Material provided Start Marker

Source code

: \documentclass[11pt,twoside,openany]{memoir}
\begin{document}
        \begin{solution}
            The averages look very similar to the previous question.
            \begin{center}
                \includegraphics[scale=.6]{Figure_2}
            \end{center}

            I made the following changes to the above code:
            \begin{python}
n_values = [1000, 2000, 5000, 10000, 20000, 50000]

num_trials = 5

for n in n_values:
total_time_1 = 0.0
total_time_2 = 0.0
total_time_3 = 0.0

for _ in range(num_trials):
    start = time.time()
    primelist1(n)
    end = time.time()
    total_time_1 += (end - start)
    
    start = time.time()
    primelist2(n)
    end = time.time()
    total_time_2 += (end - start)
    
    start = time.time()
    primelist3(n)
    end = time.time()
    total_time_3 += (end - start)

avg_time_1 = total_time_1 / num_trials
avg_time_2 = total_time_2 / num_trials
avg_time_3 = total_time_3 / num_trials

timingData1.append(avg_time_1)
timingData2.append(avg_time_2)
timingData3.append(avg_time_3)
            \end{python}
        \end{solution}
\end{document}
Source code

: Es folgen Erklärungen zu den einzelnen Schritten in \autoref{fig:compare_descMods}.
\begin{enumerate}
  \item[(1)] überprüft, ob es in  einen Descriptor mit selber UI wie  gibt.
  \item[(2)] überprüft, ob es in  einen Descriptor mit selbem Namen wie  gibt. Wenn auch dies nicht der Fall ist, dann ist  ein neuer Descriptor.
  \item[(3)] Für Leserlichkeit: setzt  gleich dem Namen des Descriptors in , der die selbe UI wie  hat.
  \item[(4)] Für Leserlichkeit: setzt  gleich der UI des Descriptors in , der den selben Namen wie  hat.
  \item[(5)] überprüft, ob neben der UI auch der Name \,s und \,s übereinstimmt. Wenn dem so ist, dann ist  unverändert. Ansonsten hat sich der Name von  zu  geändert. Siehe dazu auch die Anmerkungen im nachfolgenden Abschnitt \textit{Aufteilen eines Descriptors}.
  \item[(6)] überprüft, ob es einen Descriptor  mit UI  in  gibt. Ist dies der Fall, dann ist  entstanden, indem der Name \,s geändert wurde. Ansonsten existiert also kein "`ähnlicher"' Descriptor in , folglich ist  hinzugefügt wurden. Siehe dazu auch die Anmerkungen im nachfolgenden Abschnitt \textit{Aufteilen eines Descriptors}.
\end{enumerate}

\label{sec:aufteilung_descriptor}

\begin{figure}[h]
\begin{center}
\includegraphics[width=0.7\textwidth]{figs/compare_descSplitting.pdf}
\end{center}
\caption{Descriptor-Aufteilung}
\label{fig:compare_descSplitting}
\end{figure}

Material provided End Marker

-- What needs to be done --
The records must be given again in full, exactly as they were written.

-- Solved exercise --
Source code

: \documentclass[11pt,twoside,openany]{memoir}
\begin{document}
        \begin{solution}
            The averages look very similar to the previous question.
            \begin{center}
                \includegraphics[scale=.6]{Figure_2}
            \end{center}

            I made the following changes to the above code:
            \begin{python}
n_values = [1000, 2000, 5000, 10000, 20000, 50000]

num_trials = 5

for n in n_values:
total_time_1 = 0.0
total_time_2 = 0.0
total_time_3 = 0.0

for _ in range(num_trials):
    start = time.time()
    primelist1(n)
    end = time.time()
    total_time_1 += (end - start)
    
    start = time.time()
    primelist2(n)
    end = time.time()
    total_time_2 += (end - start)
    
    start = time.time()
    primelist3(n)
    end = time.time()
    total_time_3 += (end - start)

avg_time_1 = total_time_1 / num_trials
avg_time_2 = total_time_2 / num_trials
avg_time_3 = total_time_3 / num_trials

timingData1.append(avg_time_1)
timingData2.append(avg_time_2)
timingData3.append(avg_time_3)
            \end{python}
        \end{solution}
\end{document}
Source code

: Es folgen Erklärungen zu den einzelnen Schritten in \autoref{fig:compare_descMods}.
\begin{enumerate}
  \item[(1)] überprüft, ob es in  einen Descriptor mit selber UI wie  gibt.
  \item[(2)] überprüft, ob es in  einen Descriptor mit selbem Namen wie  gibt. Wenn auch dies nicht der Fall ist, dann ist  ein neuer Descriptor.
  \item[(3)] Für Leserlichkeit: setzt  gleich dem Namen des Descriptors in , der die selbe UI wie  hat.
  \item[(4)] Für Leserlichkeit: setzt  gleich der UI des Descriptors in , der den selben Namen wie  hat.
  \item[(5)] überprüft, ob neben der UI auch der Name \,s und \,s übereinstimmt. Wenn dem so ist, dann ist  unverändert. Ansonsten hat sich der Name von  zu  geändert. Siehe dazu auch die Anmerkungen im nachfolgenden Abschnitt \textit{Aufteilen eines Descriptors}.
  \item[(6)] überprüft, ob es einen Descriptor  mit UI  in  gibt. Ist dies der Fall, dann ist  entstanden, indem der Name \,s geändert wurde. Ansonsten existiert also kein "`ähnlicher"' Descriptor in , folglich ist  hinzugefügt wurden. Siehe dazu auch die Anmerkungen im nachfolgenden Abschnitt \textit{Aufteilen eines Descriptors}.
\end{enumerate}

\label{sec:aufteilung_descriptor}

\begin{figure}[h]
\begin{center}
\includegraphics[width=0.7\textwidth]{figs/compare_descSplitting.pdf}
\end{center}
\caption{Descriptor-Aufteilung}
\label{fig:compare_descSplitting}
\end{figure}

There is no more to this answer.